*Assignment*.
Restate the listing below exactly, images excluded.
*-*-*
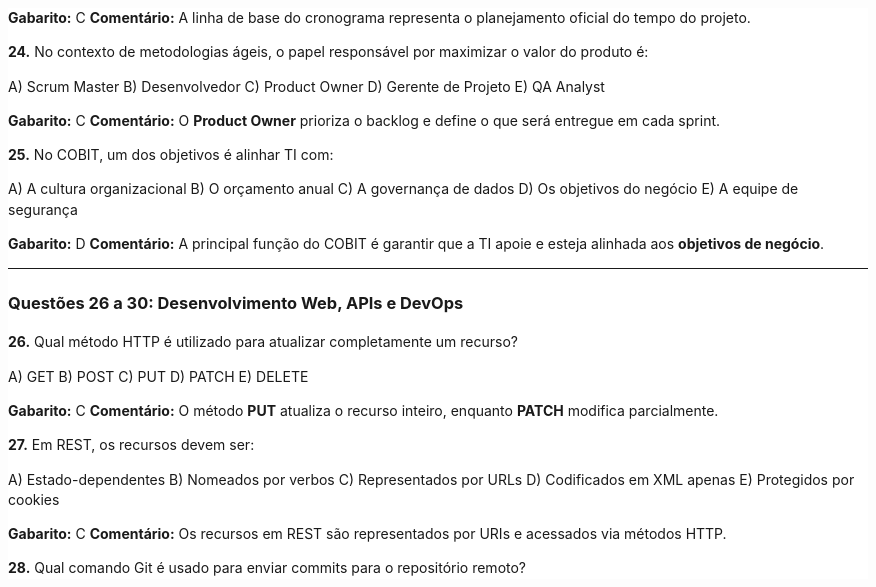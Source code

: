 **Gabarito:** C
**Comentário:** A linha de base do cronograma representa o planejamento oficial do tempo do projeto.

**24.** No contexto de metodologias ágeis, o papel responsável por maximizar o valor do produto é:

A) Scrum Master
B) Desenvolvedor
C) Product Owner
D) Gerente de Projeto
E) QA Analyst

**Gabarito:** C
**Comentário:** O **Product Owner** prioriza o backlog e define o que será entregue em cada sprint.

**25.** No COBIT, um dos objetivos é alinhar TI com:

A) A cultura organizacional
B) O orçamento anual
C) A governança de dados
D) Os objetivos do negócio
E) A equipe de segurança

**Gabarito:** D
**Comentário:** A principal função do COBIT é garantir que a TI apoie e esteja alinhada aos **objetivos de negócio**.

---

### **Questões 26 a 30: Desenvolvimento Web, APIs e DevOps**

**26.** Qual método HTTP é utilizado para atualizar completamente um recurso?

A) GET
B) POST
C) PUT
D) PATCH
E) DELETE

**Gabarito:** C
**Comentário:** O método **PUT** atualiza o recurso inteiro, enquanto **PATCH** modifica parcialmente.

**27.** Em REST, os recursos devem ser:

A) Estado-dependentes
B) Nomeados por verbos
C) Representados por URLs
D) Codificados em XML apenas
E) Protegidos por cookies

**Gabarito:** C
**Comentário:** Os recursos em REST são representados por URIs e acessados via métodos HTTP.

**28.** Qual comando Git é usado para enviar commits para o repositório remoto?
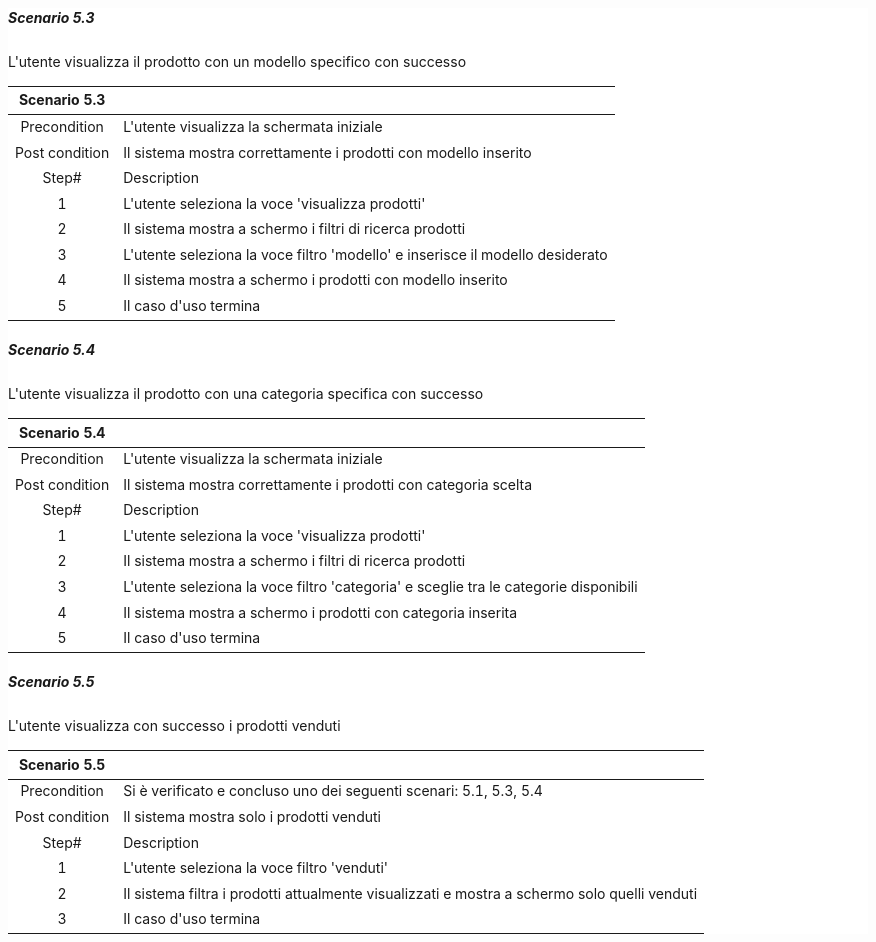 ##### Scenario 5.3

L'utente visualizza il prodotto con un modello specifico con successo

|  Scenario 5.3  |                                                                               |
| :------------: | :---------------------------------------------------------------------------- |
|  Precondition  | L'utente visualizza la schermata iniziale                                     |
| Post condition | Il sistema mostra correttamente i prodotti con modello inserito               |
|     Step#      | Description                                                                   |
|       1        | L'utente seleziona la voce 'visualizza prodotti'                              |
|       2        | Il sistema mostra a schermo i filtri di ricerca prodotti                      |
|       3        | L'utente seleziona la voce filtro 'modello' e inserisce il modello desiderato |
|       4        | Il sistema mostra a schermo i prodotti con modello inserito                   |
|       5        | Il caso d'uso termina                                                         |

##### Scenario 5.4

L'utente visualizza il prodotto con una categoria specifica con successo

|  Scenario 5.4  |                                                                                      |
| :------------: | :----------------------------------------------------------------------------------- |
|  Precondition  | L'utente visualizza la schermata iniziale                                            |
| Post condition | Il sistema mostra correttamente i prodotti con categoria scelta                      |
|     Step#      | Description                                                                          |
|       1        | L'utente seleziona la voce 'visualizza prodotti'                                     |
|       2        | Il sistema mostra a schermo i filtri di ricerca prodotti                             |
|       3        | L'utente seleziona la voce filtro 'categoria' e sceglie tra le categorie disponibili |
|       4        | Il sistema mostra a schermo i prodotti con categoria inserita                        |
|       5        | Il caso d'uso termina                                                                |

##### Scenario 5.5

L'utente visualizza con successo i prodotti venduti

|  Scenario 5.5  |                                                                                              |
| :------------: | :------------------------------------------------------------------------------------------- |
|  Precondition  | Si è verificato e concluso uno dei seguenti scenari: 5.1, 5.3, 5.4                           |
| Post condition | Il sistema mostra solo i prodotti venduti                                                    |
|     Step#      | Description                                                                                  |
|       1        | L'utente seleziona la voce filtro 'venduti'                                                  |
|       2        | Il sistema filtra i prodotti attualmente visualizzati e mostra a schermo solo quelli venduti |
|       3        | Il caso d'uso termina                                                                        |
*-*-*
*Output for this exercise*.
Source code

: **Gabarito:** C
**Comentário:** A linha de base do cronograma representa o planejamento oficial do tempo do projeto.

**24.** No contexto de metodologias ágeis, o papel responsável por maximizar o valor do produto é:

A) Scrum Master
B) Desenvolvedor
C) Product Owner
D) Gerente de Projeto
E) QA Analyst

**Gabarito:** C
**Comentário:** O **Product Owner** prioriza o backlog e define o que será entregue em cada sprint.

**25.** No COBIT, um dos objetivos é alinhar TI com:

A) A cultura organizacional
B) O orçamento anual
C) A governança de dados
D) Os objetivos do negócio
E) A equipe de segurança

**Gabarito:** D
**Comentário:** A principal função do COBIT é garantir que a TI apoie e esteja alinhada aos **objetivos de negócio**.

---

### **Questões 26 a 30: Desenvolvimento Web, APIs e DevOps**

**26.** Qual método HTTP é utilizado para atualizar completamente um recurso?

A) GET
B) POST
C) PUT
D) PATCH
E) DELETE

**Gabarito:** C
**Comentário:** O método **PUT** atualiza o recurso inteiro, enquanto **PATCH** modifica parcialmente.

**27.** Em REST, os recursos devem ser:

A) Estado-dependentes
B) Nomeados por verbos
C) Representados por URLs
D) Codificados em XML apenas
E) Protegidos por cookies

**Gabarito:** C
**Comentário:** Os recursos em REST são representados por URIs e acessados via métodos HTTP.

**28.** Qual comando Git é usado para enviar commits para o repositório remoto?
 ##### Scenario 5.3

L'utente visualizza il prodotto con un modello specifico con successo

|  Scenario 5.3  |                                                                               |
| :------------: | :---------------------------------------------------------------------------- |
|  Precondition  | L'utente visualizza la schermata iniziale                                     |
| Post condition | Il sistema mostra correttamente i prodotti con modello inserito               |
|     Step#      | Description                                                                   |
|       1        | L'utente seleziona la voce 'visualizza prodotti'                              |
|       2        | Il sistema mostra a schermo i filtri di ricerca prodotti                      |
|       3        | L'utente seleziona la voce filtro 'modello' e inserisce il modello desiderato |
|       4        | Il sistema mostra a schermo i prodotti con modello inserito                   |
|       5        | Il caso d'uso termina                                                         |

##### Scenario 5.4

L'utente visualizza il prodotto con una categoria specifica con successo

|  Scenario 5.4  |                                                                                      |
| :------------: | :----------------------------------------------------------------------------------- |
|  Precondition  | L'utente visualizza la schermata iniziale                                            |
| Post condition | Il sistema mostra correttamente i prodotti con categoria scelta                      |
|     Step#      | Description                                                                          |
|       1        | L'utente seleziona la voce 'visualizza prodotti'                                     |
|       2        | Il sistema mostra a schermo i filtri di ricerca prodotti                             |
|       3        | L'utente seleziona la voce filtro 'categoria' e sceglie tra le categorie disponibili |
|       4        | Il sistema mostra a schermo i prodotti con categoria inserita                        |
|       5        | Il caso d'uso termina                                                                |

##### Scenario 5.5

L'utente visualizza con successo i prodotti venduti

|  Scenario 5.5  |                                                                                              |
| :------------: | :------------------------------------------------------------------------------------------- |
|  Precondition  | Si è verificato e concluso uno dei seguenti scenari: 5.1, 5.3, 5.4                           |
| Post condition | Il sistema mostra solo i prodotti venduti                                                    |
|     Step#      | Description                                                                                  |
|       1        | L'utente seleziona la voce filtro 'venduti'                                                  |
|       2        | Il sistema filtra i prodotti attualmente visualizzati e mostra a schermo solo quelli venduti |
|       3        | Il caso d'uso termina                                                                        |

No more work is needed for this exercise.